=== Material supplied ===

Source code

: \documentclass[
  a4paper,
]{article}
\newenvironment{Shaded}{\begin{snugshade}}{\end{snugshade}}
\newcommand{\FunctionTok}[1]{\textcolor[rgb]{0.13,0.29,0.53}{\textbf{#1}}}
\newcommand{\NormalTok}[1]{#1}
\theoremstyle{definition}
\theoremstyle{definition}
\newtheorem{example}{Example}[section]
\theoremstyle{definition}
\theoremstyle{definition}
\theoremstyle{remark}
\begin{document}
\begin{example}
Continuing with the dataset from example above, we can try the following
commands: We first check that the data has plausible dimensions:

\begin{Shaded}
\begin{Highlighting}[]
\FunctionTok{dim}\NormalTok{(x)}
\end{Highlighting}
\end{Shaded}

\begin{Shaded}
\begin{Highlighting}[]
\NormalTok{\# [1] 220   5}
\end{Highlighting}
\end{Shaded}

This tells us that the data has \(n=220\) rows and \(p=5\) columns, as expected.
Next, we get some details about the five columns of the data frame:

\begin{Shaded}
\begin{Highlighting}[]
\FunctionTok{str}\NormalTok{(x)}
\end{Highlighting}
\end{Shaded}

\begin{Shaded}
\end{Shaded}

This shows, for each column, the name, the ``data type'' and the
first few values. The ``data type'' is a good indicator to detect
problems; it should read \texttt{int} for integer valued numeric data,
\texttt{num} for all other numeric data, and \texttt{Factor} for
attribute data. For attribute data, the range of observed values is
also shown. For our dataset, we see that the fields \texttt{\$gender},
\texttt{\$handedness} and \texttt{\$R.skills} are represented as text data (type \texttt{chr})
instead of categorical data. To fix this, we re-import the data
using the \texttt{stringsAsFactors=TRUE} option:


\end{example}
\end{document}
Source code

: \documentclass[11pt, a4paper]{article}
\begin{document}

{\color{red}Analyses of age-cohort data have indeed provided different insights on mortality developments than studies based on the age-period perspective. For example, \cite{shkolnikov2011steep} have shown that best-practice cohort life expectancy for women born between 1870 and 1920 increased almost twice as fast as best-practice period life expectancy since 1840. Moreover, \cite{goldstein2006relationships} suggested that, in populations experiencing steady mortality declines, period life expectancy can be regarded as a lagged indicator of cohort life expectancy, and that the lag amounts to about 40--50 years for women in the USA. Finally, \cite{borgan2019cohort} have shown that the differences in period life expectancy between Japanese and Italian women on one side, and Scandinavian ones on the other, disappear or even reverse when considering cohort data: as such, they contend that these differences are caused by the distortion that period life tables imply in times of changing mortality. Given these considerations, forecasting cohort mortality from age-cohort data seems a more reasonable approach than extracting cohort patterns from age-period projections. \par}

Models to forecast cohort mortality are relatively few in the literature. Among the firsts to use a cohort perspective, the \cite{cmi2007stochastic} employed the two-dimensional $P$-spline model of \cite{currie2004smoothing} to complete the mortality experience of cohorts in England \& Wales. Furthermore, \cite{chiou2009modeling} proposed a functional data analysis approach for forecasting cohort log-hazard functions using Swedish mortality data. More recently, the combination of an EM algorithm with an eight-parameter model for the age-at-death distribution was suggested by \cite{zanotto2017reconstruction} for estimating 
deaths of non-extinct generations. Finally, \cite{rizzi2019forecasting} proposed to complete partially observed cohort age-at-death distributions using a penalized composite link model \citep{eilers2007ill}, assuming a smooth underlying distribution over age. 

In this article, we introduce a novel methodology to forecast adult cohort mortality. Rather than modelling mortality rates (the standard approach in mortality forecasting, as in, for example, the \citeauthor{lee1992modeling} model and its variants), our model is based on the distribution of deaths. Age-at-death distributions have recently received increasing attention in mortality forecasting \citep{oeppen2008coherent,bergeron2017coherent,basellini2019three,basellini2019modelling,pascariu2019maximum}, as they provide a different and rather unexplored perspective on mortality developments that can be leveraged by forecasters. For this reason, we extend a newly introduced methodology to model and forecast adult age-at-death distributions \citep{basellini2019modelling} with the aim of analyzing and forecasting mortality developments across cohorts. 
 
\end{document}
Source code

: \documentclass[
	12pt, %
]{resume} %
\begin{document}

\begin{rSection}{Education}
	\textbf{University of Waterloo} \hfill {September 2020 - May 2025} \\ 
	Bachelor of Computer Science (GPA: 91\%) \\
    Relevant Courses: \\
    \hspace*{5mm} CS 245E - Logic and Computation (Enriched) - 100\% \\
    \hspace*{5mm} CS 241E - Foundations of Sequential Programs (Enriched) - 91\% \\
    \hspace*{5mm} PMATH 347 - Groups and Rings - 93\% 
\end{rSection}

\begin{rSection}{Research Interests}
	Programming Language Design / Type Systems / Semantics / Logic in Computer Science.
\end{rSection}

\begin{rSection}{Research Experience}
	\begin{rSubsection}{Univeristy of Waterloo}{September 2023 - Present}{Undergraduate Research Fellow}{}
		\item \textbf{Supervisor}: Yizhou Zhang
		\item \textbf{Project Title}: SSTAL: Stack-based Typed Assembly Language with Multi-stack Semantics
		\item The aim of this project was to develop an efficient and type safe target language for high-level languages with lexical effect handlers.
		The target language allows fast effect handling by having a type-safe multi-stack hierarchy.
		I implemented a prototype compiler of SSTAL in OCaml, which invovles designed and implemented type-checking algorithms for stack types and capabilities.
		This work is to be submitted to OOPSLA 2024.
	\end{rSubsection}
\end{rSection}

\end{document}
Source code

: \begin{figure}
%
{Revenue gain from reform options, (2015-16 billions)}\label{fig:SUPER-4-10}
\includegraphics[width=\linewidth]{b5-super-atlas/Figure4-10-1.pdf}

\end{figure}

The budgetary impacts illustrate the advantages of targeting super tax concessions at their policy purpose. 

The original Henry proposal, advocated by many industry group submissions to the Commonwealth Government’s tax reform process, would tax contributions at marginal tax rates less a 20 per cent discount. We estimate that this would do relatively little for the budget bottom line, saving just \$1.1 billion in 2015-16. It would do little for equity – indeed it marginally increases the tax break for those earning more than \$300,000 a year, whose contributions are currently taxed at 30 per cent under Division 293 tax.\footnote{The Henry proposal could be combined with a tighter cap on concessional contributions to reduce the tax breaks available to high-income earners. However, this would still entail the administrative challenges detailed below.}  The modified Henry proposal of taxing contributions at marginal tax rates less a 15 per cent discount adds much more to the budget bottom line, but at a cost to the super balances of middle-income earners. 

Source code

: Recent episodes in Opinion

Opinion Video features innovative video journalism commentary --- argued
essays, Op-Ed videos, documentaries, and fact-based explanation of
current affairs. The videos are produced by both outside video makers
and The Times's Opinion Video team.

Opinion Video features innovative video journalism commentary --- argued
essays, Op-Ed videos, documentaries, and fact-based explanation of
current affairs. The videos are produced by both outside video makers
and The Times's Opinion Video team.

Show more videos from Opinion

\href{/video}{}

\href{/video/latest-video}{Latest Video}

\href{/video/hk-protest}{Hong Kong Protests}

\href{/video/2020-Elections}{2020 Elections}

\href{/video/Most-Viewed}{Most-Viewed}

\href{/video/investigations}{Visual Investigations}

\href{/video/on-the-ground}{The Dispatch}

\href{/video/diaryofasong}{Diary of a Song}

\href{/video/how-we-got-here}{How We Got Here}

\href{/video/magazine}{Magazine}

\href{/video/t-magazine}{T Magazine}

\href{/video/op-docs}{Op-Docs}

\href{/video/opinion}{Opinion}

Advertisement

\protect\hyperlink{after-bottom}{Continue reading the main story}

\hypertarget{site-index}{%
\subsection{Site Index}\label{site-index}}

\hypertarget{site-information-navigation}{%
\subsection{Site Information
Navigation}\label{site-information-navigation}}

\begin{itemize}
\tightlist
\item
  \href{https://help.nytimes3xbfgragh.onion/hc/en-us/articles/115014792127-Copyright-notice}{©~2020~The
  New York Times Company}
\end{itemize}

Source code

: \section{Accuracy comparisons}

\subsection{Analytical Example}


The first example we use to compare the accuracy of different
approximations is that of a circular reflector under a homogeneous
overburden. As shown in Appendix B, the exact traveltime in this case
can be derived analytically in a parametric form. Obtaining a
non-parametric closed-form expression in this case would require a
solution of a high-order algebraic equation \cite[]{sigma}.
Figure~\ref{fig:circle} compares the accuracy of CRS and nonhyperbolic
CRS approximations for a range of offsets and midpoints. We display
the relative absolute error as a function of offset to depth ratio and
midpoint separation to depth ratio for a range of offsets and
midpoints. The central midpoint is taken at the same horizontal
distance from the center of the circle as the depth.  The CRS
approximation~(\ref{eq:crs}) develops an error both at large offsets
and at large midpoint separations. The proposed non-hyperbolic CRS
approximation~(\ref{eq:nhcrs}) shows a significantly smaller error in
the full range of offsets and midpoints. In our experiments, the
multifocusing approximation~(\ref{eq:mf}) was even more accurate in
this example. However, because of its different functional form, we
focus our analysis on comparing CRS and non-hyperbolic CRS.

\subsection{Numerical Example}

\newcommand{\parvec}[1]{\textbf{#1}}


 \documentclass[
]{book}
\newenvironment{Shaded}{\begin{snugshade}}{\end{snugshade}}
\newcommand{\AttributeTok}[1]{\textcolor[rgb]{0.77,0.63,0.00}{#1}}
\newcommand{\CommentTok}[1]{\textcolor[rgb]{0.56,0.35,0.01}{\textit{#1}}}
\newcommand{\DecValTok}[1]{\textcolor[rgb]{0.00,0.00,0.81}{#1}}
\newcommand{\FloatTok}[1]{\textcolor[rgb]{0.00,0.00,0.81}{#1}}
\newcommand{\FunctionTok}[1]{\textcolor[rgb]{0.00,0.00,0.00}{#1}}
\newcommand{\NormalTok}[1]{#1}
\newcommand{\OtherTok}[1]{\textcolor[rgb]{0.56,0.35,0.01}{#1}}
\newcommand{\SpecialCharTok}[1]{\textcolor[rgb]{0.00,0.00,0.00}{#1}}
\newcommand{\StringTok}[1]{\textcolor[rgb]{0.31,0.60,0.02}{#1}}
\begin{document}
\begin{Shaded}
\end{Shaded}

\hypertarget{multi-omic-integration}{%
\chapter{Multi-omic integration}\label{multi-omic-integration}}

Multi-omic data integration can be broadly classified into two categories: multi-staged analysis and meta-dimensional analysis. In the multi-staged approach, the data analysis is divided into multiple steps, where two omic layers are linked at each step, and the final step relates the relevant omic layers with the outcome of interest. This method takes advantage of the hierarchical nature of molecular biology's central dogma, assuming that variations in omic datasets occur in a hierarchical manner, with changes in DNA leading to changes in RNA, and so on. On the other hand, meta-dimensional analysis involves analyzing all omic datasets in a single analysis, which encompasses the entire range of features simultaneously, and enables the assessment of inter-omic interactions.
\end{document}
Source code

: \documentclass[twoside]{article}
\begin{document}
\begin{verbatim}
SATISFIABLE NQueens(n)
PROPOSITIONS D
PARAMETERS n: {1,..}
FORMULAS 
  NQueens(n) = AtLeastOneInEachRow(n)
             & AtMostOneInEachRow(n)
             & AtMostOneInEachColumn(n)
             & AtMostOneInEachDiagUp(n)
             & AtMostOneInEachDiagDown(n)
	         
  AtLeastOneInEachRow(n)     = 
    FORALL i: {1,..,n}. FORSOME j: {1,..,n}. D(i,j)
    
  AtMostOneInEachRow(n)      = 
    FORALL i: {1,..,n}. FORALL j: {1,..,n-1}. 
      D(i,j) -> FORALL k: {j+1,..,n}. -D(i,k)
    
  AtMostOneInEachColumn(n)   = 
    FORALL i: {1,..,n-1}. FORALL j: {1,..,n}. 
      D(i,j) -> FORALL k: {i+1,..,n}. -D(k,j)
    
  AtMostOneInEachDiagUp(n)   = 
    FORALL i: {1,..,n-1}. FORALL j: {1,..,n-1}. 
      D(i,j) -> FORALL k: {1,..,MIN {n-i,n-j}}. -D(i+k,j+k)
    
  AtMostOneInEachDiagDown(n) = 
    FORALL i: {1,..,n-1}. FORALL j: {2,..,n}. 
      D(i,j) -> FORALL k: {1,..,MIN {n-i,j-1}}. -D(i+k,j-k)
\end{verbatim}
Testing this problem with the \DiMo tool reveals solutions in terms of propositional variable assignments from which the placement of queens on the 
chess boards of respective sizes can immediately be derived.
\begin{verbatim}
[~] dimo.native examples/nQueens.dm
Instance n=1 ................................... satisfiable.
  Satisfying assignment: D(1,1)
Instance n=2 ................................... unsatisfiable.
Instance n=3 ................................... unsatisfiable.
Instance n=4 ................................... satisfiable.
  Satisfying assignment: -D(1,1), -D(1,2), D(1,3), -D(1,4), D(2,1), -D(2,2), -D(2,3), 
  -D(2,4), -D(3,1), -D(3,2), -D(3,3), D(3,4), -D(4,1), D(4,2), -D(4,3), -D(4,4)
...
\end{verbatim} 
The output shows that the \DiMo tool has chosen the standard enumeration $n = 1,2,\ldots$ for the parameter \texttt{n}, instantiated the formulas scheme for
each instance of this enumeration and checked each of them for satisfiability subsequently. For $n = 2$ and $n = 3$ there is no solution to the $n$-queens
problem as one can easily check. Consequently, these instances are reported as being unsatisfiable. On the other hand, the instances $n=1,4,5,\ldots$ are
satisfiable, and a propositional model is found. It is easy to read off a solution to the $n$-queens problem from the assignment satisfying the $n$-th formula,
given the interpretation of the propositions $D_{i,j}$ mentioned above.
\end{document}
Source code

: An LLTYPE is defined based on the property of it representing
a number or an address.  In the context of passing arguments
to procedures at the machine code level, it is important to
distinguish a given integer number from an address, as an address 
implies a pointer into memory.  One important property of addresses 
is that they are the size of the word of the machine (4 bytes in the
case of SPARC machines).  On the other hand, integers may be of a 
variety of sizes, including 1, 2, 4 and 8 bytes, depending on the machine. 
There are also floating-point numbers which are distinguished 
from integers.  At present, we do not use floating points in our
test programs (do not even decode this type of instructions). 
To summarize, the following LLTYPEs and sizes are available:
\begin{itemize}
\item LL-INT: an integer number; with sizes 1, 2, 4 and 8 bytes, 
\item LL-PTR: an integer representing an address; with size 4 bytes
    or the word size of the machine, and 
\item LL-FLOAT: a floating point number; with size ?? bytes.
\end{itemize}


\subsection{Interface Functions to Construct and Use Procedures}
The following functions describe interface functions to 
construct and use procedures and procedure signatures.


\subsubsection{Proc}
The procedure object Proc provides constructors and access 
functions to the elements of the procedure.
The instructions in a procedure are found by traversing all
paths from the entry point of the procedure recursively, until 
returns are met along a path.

===

| Exercise prompt |
Include in the answer nothing but an exact repetition of the lines from the one with "The following functions" through the end of the material.

| The answer |
The following functions describe interface functions to 
construct and use procedures and procedure signatures.


\subsubsection{Proc}
The procedure object Proc provides constructors and access 
functions to the elements of the procedure.
The instructions in a procedure are found by traversing all
paths from the entry point of the procedure recursively, until 
returns are met along a path.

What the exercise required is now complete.